CREATE PROJECTION TABLEA_t /*+basename(TABLEA),createtype(L)*/
(
Rptg_Dt ENCODING RLE,
Country_Name ENCODING RLE,
Prod_Id ENCODING AUTO,
Prod_Categ_Cd ENCODING RLE,
Region_Name ENCODING RLE,
Metric_Categ_Name ENCODING AUTO,
Prod_Class_Name ENCODING AUTO,
Prod_Tier_Cd ENCODING AUTO,
Planner_Cd ENCODING AUTO,
Prod_Row_Id ENCODING AUTO,
Day_1_To_7_Sales_Qty ENCODING DELTARANGE_COMP
)
AS
SELECT TABLEA.Rptg_Dt,
TABLEA.Country_Name,
TABLEA.Prod_Id,
TABLEA.Prod_Categ_Cd,
TABLEA.Region_Name,
TABLEA.Metric_Categ_Name,
TABLEA.Prod_Class_Name,
TABLEA.Prod_Tier_Cd,
TABLEA.Planner_Cd,
TABLEA.Prod_Row_Id,
TABLEA.Day_1_To_7_Sales_Qty
FROM retail_ops.TABLEA
ORDER BY TABLEA.Prod_Tier_Cd,
TABLEA.Prod_Categ_Cd,
TABLEA.Region_Name,
TABLEA.Country_Name,
TABLEA.Rptg_Dt
SEGMENTED BY hash(TABLEA.Prod_Tier_Cd) ALL NODES
KSAFE 1 ;
-- Trace back in execution_engine_profiles
-- CLOCK TIME
--DBD Recommended
App_owner=> SELECT operator_name,path_id,SUM(counter_value) FROM V_monitor.execution_engine_profiles where transaction_id=63050394795945858 and statement_id=9 and counter_name='clock time (us)' GROUP BY 1,2 ORDER BY path_id ;
operator_name | path_id | SUM
---------------+---------+--------
NewEENode | -1 | 93
ExprEval | -1 | 100
Root | -1 | 144
ExprEval | 1 | 151
Sort | 1 | 476
ExprEval | 3 | 1591
GroupByHash | 3 | 17451
ParallelUnion | 3 | 566618
GroupByPipe | 3 | 1219
ExprEval | 4 | 313
Scan | 4 | 12623
(11 rows)
-- CUSTOM
Time: First fetch (11 rows): 1027.724 ms.

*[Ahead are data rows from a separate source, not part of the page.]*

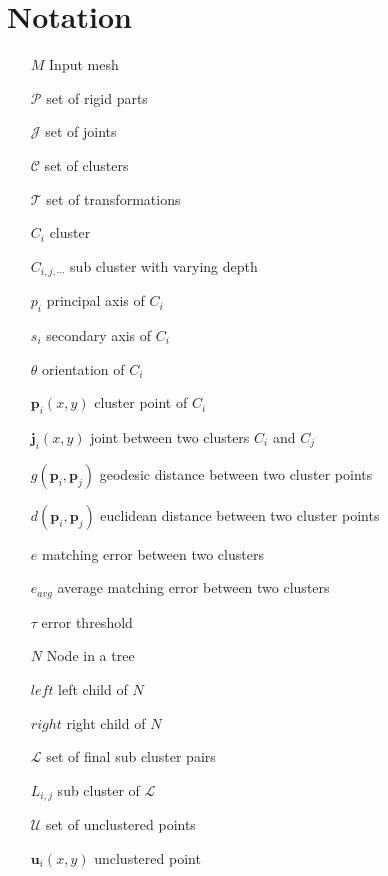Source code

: \chapter{Notation}
\label{cha:Notation}

\begin{itemize}
	\item[$M$] Input mesh
	\item[$\mathcal{P}$] set of rigid parts
	\item[$\mathcal{J}$] set of joints
	\item[$\mathcal{C}$] set of clusters
	\item[$\mathcal{T}$] set of transformations
	\item[$C_i$] cluster
	\item[$C_{i,j,\cdots}$] sub cluster with varying depth
	\item[$p_i$] principal axis of $C_i$
	\item[$s_i$] secondary axis of $C_i$
	\item[$\theta$] orientation of $C_i$
	\item[$\boldsymbol{p}_i(x,y)$] cluster point of $C_i$
	\item[$\boldsymbol{j}_i(x,y)$] joint between two clusters $C_i$ and $C_j$
	\item[$g(\boldsymbol{p}_i,\boldsymbol{p}_j)$] geodesic distance between two cluster points
	\item[$d(\boldsymbol{p}_i,\boldsymbol{p}_j)$] euclidean distance between two cluster points
	\item[$e$] matching error between two clusters
	\item[$e_{avg}$] average matching error between two clusters 
	\item[$\tau$] error threshold 
	\item[$N$] Node in a tree
	\item[$\mathit{left}$] left child of $N$
	\item[$\mathit{right}$] right child of $N$
	\item[$\mathcal{L}$] set of final sub cluster pairs
	\item[$L_{i,j}$] sub cluster of $\mathcal{L}$	
	\item[$\mathcal{U}$] set of unclustered points
	\item[$\boldsymbol{u}_i(x,y)$] unclustered point
\end{itemize}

All rows formatted: 1027.777 ms
App_owner=> SELECT operator_name,path_id,SUM(counter_value) FROM V_monitor.execution_engine_profiles where transaction_id=63050394795945858 and statement_id=21 and counter_name='clock time (us)' GROUP BY 1,2 ORDER BY path_id ;
operator_name | path_id | SUM
---------------+---------+--------
NewEENode | -1 | 67
ExprEval | -1 | 90
Root | -1 | 107
ExprEval | 1 | 161
Sort | 1 | 444
ExprEval | 3 | 111
GroupByPipe | 3 | 1127
ExprEval | 4 | 1200
Scan | 4 | 104084
(9 rows)
--EXECUTION TIME (CPU)
--DBD Recommended
App_owner=> SELECT operator_name,path_id,SUM(counter_value) FROM V_monitor.execution_engine_profiles where transaction_id=63050394795945858 and statement_id=9 and counter_name='execution time (us)' GROUP BY 1,2 ORDER BY path_id ;
operator_name | path_id | SUM
---------------+---------+-------
NewEENode | -1 | 71
ExprEval | -1 | 86
Root | -1 | 140
ExprEval | 1 | 147
NetworkSend | 1 | 58
Sort | 1 | 442
NetworkRecv | 1 | 244
ExprEval | 3 | 577
GroupByHash | 3 | 13809
NetworkRecv | 3 | 1297
ParallelUnion | 3 | 5797
GroupByPipe | 3 | 1154
StorageUnion | 3 | 3337
NetworkSend | 3 | 187
ExprEval | 4 | 264
Scan | 4 | 12505
(16 rows)
-- CUSTOM
Time: First fetch (16 rows): 972.249 ms. All rows formatted: 972.314 ms
App_owner=> SELECT operator_name,path_id,SUM(counter_value) FROM V_monitor.execution_engine_profiles where transaction_id=63050394795945858 and statement_id=21 and counter_name='execution time (us)' GROUP BY 1,2 ORDER BY path_id ;
operator_name | path_id | SUM
---------------+---------+-------
NewEENode | -1 | 58
ExprEval | -1 | 77
Root | -1 | 104
ExprEval | 1 | 159
NetworkSend | 1 | 47
Sort | 1 | 399
NetworkRecv | 1 | 256
ExprEval | 3 | 93
StorageMerge | 3 | 547
GroupByPipe | 3 | 536
ExprEval | 4 | 470
Scan | 4 | 72454
(12 rows)
--OBSERVATIONS:
CUSTOM has better stats than DBD recommended . However, Optimizer is showing DBD recommended/Super projection in Explain plan.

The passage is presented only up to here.